__Exercise objective__
Pick each line containing "votre" out of the records.

-- Extracted records follows --

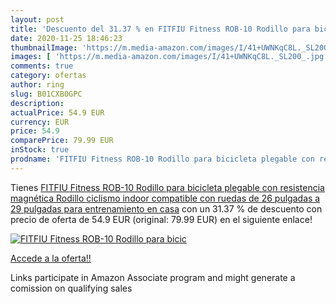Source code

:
 ```yaml
---
layout: post
title: 'Descuento del 31.37 % en FITFIU Fitness ROB-10 Rodillo para bicic'
date: 2020-11-25 18:46:23
thumbnailImage: 'https://m.media-amazon.com/images/I/41+UWNKqC8L._SL200_.jpg'
images: [ 'https://m.media-amazon.com/images/I/41+UWNKqC8L._SL200_.jpg' ]
comments: true
category: ofertas
author: ring
slug: B01CXB0GPC
description:
actualPrice: 54.9 EUR
currency: EUR
price: 54.9
comparePrice: 79.99 EUR
inStock: true
prodname: 'FITFIU Fitness ROB-10 Rodillo para bicicleta plegable con resistencia magnética  Rodillo ciclismo indoor compatible con ruedas de 26 pulgadas a 29 pulgadas para entrenamiento en casa'
---
```


Tienes [FITFIU Fitness ROB-10 Rodillo para bicicleta plegable con resistencia magnética  Rodillo ciclismo indoor compatible con ruedas de 26 pulgadas a 29 pulgadas para entrenamiento en casa](https://www.amazon.es/dp/B01CXB0GPC/?tag=tolees-21) con un 31.37 % de descuento con precio de oferta de 54.9 EUR (original: 79.99 EUR) en el siguiente enlace!

[![FITFIU Fitness ROB-10 Rodillo para bicic](https://m.media-amazon.com/images/I/41+UWNKqC8L._SL200_.jpg)](https://www.amazon.es/dp/B01CXB0GPC/?tag=tolees-21)

[Accede a la oferta!!](https://www.amazon.es/dp/B01CXB0GPC/?tag=tolees-21)

Links participate in Amazon Associate program and might generate a comission on qualifying sales


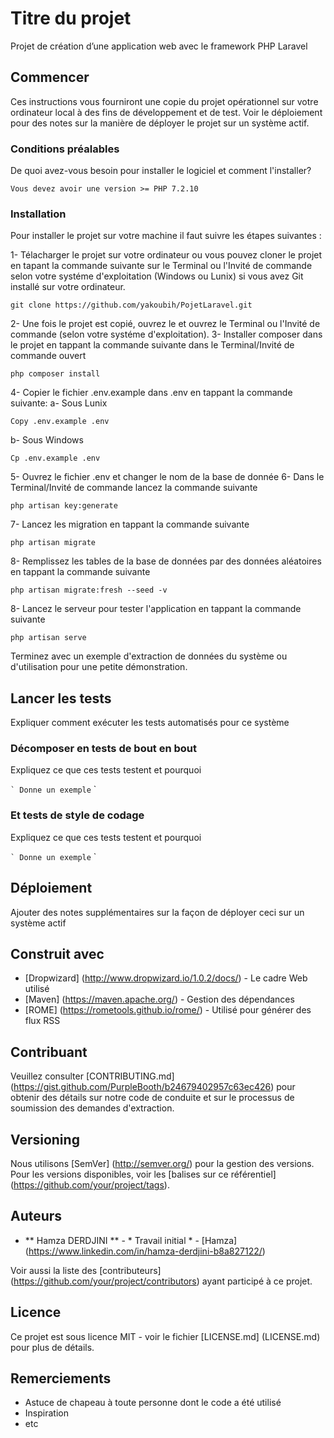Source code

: # Titre du projet

Projet de création d’une application web avec le framework PHP Laravel

## Commencer

Ces instructions vous fourniront une copie du projet opérationnel sur votre ordinateur local à des fins de développement et de test. Voir le déploiement pour des notes sur la manière de déployer le projet sur un système actif.

### Conditions préalables

De quoi avez-vous besoin pour installer le logiciel et comment l'installer?

```
Vous devez avoir une version >= PHP 7.2.10
```

### Installation

Pour installer le projet sur votre machine il faut suivre les étapes suivantes : 

1- Télacharger le projet sur votre ordinateur ou vous pouvez cloner le projet en tapant la commande suivante sur le Terminal ou l'Invité de commande selon votre systéme d'exploitation (Windows ou Lunix) si vous avez Git installé sur votre ordinateur.

```
git clone https://github.com/yakoubih/PojetLaravel.git
```

2- Une fois le projet est copié, ouvrez le et ouvrez le Terminal ou l'Invité de commande (selon votre systéme d'exploitation).
3- Installer composer dans le projet en tappant la commande suivante dans le Terminal/Invité de commande ouvert

```
php composer install
```
4- Copier le fichier .env.example dans .env en tappant la commande suivante:
   a- Sous Lunix
```
Copy .env.example .env
```
   b- Sous Windows
```
Cp .env.example .env
```
5- Ouvrez le fichier .env et changer le nom de la base de donnée
6- Dans le Terminal/Invité de commande lancez la commande suivante 
```
php artisan key:generate
```
7- Lancez les migration en tappant la commande suivante 
```
php artisan migrate
```
8- Remplissez les tables de la base de données par des données aléatoires en tappant la commande suivante
```
php artisan migrate:fresh --seed -v
```
8- Lancez le serveur pour tester l'application en tappant la commande suivante
```
php artisan serve
```
Terminez avec un exemple d'extraction de données du système ou d'utilisation pour une petite démonstration.

## Lancer les tests

Expliquer comment exécuter les tests automatisés pour ce système

### Décomposer en tests de bout en bout

Expliquez ce que ces tests testent et pourquoi

`` `
Donne un exemple
`` `

### Et tests de style de codage

Expliquez ce que ces tests testent et pourquoi

`` `
Donne un exemple
`` `

## Déploiement

Ajouter des notes supplémentaires sur la façon de déployer ceci sur un système actif

## Construit avec

* [Dropwizard] (http://www.dropwizard.io/1.0.2/docs/) - Le cadre Web utilisé
* [Maven] (https://maven.apache.org/) - Gestion des dépendances
* [ROME] (https://rometools.github.io/rome/) - Utilisé pour générer des flux RSS

## Contribuant

Veuillez consulter [CONTRIBUTING.md] (https://gist.github.com/PurpleBooth/b24679402957c63ec426) pour obtenir des détails sur notre code de conduite et sur le processus de soumission des demandes d'extraction.

## Versioning

Nous utilisons [SemVer] (http://semver.org/) pour la gestion des versions. Pour les versions disponibles, voir les [balises sur ce référentiel] (https://github.com/your/project/tags).

## Auteurs

* ** Hamza DERDJINI ** - * Travail initial * - [Hamza] (https://www.linkedin.com/in/hamza-derdjini-b8a827122/)

Voir aussi la liste des [contributeurs] (https://github.com/your/project/contributors) ayant participé à ce projet.

## Licence

Ce projet est sous licence MIT - voir le fichier [LICENSE.md] (LICENSE.md) pour plus de détails.

## Remerciements

* Astuce de chapeau à toute personne dont le code a été utilisé
* Inspiration
* etc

-- Extracted records concluded --

__Output__
Ces instructions vous fourniront une copie du projet opérationnel sur votre ordinateur local à des fins de développement et de test. Voir le déploiement pour des notes sur la manière de déployer le projet sur un système actif.
Pour installer le projet sur votre machine il faut suivre les étapes suivantes : 
1- Télacharger le projet sur votre ordinateur ou vous pouvez cloner le projet en tapant la commande suivante sur le Terminal ou l'Invité de commande selon votre systéme d'exploitation (Windows ou Lunix) si vous avez Git installé sur votre ordinateur.
2- Une fois le projet est copié, ouvrez le et ouvrez le Terminal ou l'Invité de commande (selon votre systéme d'exploitation).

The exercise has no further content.